Task: Word for word, retype the lines from the one containing "and no sweep" to the one containing "Having a conventional" below, keeping both end lines and dropping the pictures.

Material provided:

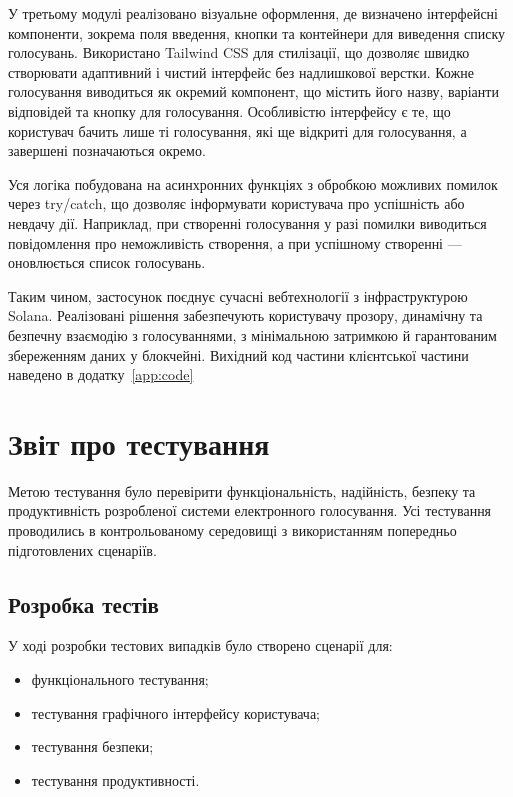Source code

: \documentclass[14pt]{extreport}
\begin{document}
  У третьому модулі реалізовано візуальне оформлення, де визначено інтерфейсні компоненти, зокрема поля введення, кнопки та контейнери для виведення списку голосувань. Використано Tailwind CSS для стилізації, що дозволяє швидко створювати адаптивний і чистий інтерфейс без надлишкової верстки. Кожне голосування виводиться як окремий компонент, що містить його назву, варіанти відповідей та кнопку для голосування. Особливістю інтерфейсу є те, що користувач бачить лише ті голосування, які ще відкриті для голосування, а завершені позначаються окремо.

  Уся логіка побудована на асинхронних функціях з обробкою можливих помилок через try/catch, що дозволяє інформувати користувача про успішність або невдачу дії. Наприклад, при створенні голосування у разі помилки виводиться повідомлення про неможливість створення, а при успішному створенні — оновлюється список голосувань.

  Таким чином, застосунок поєднує сучасні вебтехнології з інфраструктурою Solana. Реалізовані рішення забезпечують користувачу прозору, динамічну та безпечну взаємодію з голосуваннями, з мінімальною затримкою й гарантованим збереженням даних у блокчейні.  Вихідний код частини клієнтської частини наведено в додатку~\ref{app:code}
    
  \section{Звіт про тестування}
  
  Метою тестування було перевірити функціональність, надійність, безпеку та продуктивність розробленої системи електронного голосування. Усі тестування проводились в контрольованому середовищі з використанням попередньо підготовлених сценаріїв.
  
  \subsection{Розробка тестів}
  
  У ході розробки тестових випадків було створено сценарії для:
  
  \begin{itemize}
    \item функціонального тестування;
    \item тестування графічного інтерфейсу користувача;
    \item тестування безпеки;
    \item тестування продуктивності.
  \end{itemize}
  
\end{document}
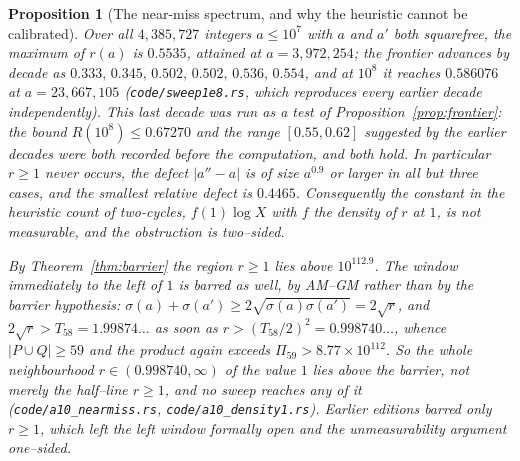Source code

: \documentclass[11pt]{article}
\newtheorem{proposition}[theorem]{Proposition}
\theoremstyle{definition}
\begin{document}
\begin{proposition}[The near-miss spectrum, and why the heuristic cannot be calibrated]\label{prop:nearmiss}
Over all $4{,}385{,}727$ integers $a\le10^7$ with $a$ and $a'$ both squarefree, the maximum of
$r(a)$ is $0.5535$, attained at $a=3{,}972{,}254$; the frontier advances by decade as
$0.333,\,0.345,\,0.502,\,0.502,\,0.536,\,0.554$, and at $10^{8}$ it reaches $0.586076$ at
$a=23{,}667{,}105$ \textup{(\texttt{code/sweep1e8.rs}, which reproduces every earlier decade
independently)}. This last decade was run as a test of Proposition~\ref{prop:frontier}: the bound
$R(10^{8})\le0.67270$ and the range $[0.55,0.62]$ suggested by the earlier decades were both
recorded before the computation, and both hold. In particular $r\ge1$ never occurs, the defect
$|a''-a|$ is of size $a^{0.9}$ or larger in all but three cases, and the smallest relative defect is
$0.4465$. Consequently the constant in the heuristic count of two-cycles, $f(1)\log X$ with $f$ the
density of $r$ at $1$, is \emph{not measurable}, and the obstruction is two--sided.

By Theorem~\textup{\ref{thm:barrier}} the region $r\ge1$ lies above $10^{112.9}$. The window
immediately to the \emph{left} of $1$ is barred as well, by AM--GM rather than by the barrier
hypothesis: $\sigma(a)+\sigma(a')\ge2\sqrt{\sigma(a)\sigma(a')}=2\sqrt r$, and
$2\sqrt r>T_{58}=1.99874\ldots$ as soon as $r>(T_{58}/2)^2=0.998740\ldots$, whence $|P\cup Q|\ge59$
and the product again exceeds $\Pi_{59}>8.77\times10^{112}$. So the whole neighbourhood
$r\in(0.998740,\infty)$ of the value $1$ lies above the barrier, not merely the half--line $r\ge1$,
and no sweep reaches any of it \textup{(\texttt{code/a10\_nearmiss.rs},
\texttt{code/a10\_density1.rs})}. Earlier editions barred only $r\ge1$, which left the left window
formally open and the unmeasurability argument one--sided.
\end{proposition}
\end{document}

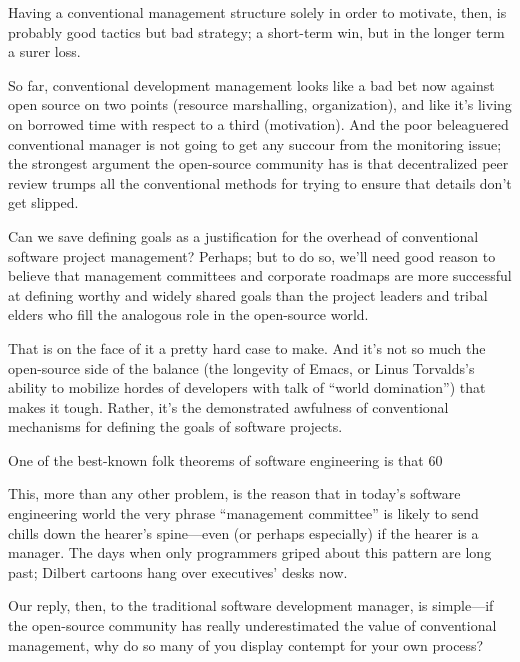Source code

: \documentclass[a4paper,12pt,UTF8,twoside]{ctexbook}
\begin{document}
Having a conventional management structure solely in order to motivate, then, is probably good tactics but bad strategy; a short-term win, but in the longer term a surer loss.

So far, conventional development management looks like a bad bet now against open source on two points (resource marshalling, organization), and like it's living on borrowed time with respect to a third (motivation). And the poor beleaguered conventional manager is not going to get any succour from the monitoring issue; the strongest argument the open-source community has is that decentralized peer review trumps all the conventional methods for trying to ensure that details don't get slipped.

Can we save defining goals as a justification for the overhead of conventional software project management? Perhaps; but to do so, we'll need good reason to believe that management committees and corporate roadmaps are more successful at defining worthy and widely shared goals than the project leaders and tribal elders who fill the analogous role in the open-source world.

That is on the face of it a pretty hard case to make. And it's not so much the open-source side of the balance (the longevity of Emacs, or Linus Torvalds's ability to mobilize hordes of developers with talk of ``world domination'') that makes it tough. Rather, it's the demonstrated awfulness of conventional mechanisms for defining the goals of software projects.

One of the best-known folk theorems of software engineering is that 60%

This, more than any other problem, is the reason that in today's software engineering world the very phrase ``management committee'' is likely to send chills down the hearer's spine—even (or perhaps especially) if the hearer is a manager. The days when only programmers griped about this pattern are long past; Dilbert cartoons hang over executives' desks now.

Our reply, then, to the traditional software development manager, is simple—if the open-source community has really underestimated the value of conventional management, why do so many of you display contempt for your own process?
\end{document}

Result of the task:
and no sweep reaches any of it \textup{(\texttt{code/a10\_nearmiss.rs},
\texttt{code/a10\_density1.rs})}. Earlier editions barred only $r\ge1$, which left the left window
formally open and the unmeasurability argument one--sided.
\end{proposition}
\end{document}

Source code

: \documentclass[a4paper,12pt,UTF8,twoside]{ctexbook}
\begin{document}
Having a conventional management structure solely in order to motivate, then, is probably good tactics but bad strategy; a short-term win, but in the longer term a surer loss.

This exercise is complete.